[Stored items]

* * * * *

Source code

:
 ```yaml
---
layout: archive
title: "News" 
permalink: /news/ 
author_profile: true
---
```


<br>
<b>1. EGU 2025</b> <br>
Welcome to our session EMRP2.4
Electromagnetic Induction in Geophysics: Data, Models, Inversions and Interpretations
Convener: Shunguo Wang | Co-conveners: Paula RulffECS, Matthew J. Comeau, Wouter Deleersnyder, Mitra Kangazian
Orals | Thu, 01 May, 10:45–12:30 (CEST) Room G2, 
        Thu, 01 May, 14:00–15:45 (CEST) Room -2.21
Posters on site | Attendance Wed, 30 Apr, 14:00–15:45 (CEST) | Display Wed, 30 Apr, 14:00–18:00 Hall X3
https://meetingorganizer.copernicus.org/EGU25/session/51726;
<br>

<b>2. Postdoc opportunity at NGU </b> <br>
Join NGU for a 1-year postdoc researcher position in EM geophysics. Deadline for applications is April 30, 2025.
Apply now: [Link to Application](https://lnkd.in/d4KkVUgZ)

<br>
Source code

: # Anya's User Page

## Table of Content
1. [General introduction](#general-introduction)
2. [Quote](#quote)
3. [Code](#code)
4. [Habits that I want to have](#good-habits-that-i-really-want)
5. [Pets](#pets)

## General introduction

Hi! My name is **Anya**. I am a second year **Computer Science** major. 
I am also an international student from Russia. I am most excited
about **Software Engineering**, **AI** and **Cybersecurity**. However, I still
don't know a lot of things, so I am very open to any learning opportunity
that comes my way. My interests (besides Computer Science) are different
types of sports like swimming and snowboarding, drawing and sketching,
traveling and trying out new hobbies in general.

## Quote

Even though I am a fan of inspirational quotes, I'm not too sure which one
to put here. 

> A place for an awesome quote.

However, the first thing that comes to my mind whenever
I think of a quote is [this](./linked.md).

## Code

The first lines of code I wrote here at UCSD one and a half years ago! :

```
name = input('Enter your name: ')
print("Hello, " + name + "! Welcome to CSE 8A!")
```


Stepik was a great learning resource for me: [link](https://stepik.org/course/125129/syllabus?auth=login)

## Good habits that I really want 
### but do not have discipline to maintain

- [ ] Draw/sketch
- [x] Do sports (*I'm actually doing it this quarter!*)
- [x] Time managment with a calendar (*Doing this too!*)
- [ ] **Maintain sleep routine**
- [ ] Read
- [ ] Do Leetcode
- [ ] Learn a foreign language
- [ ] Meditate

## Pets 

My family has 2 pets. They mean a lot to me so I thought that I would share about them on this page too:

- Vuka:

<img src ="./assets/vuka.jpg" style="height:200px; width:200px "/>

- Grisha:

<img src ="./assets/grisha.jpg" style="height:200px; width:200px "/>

* * * * *

• EXERCISE DIRECTIONS:
When a line in the records above holds "name", that line is to be reported.

• YOUR RESPONSE:
Hi! My name is **Anya**. I am a second year **Computer Science** major. 
name = input('Enter your name: ')
print("Hello, " + name + "! Welcome to CSE 8A!")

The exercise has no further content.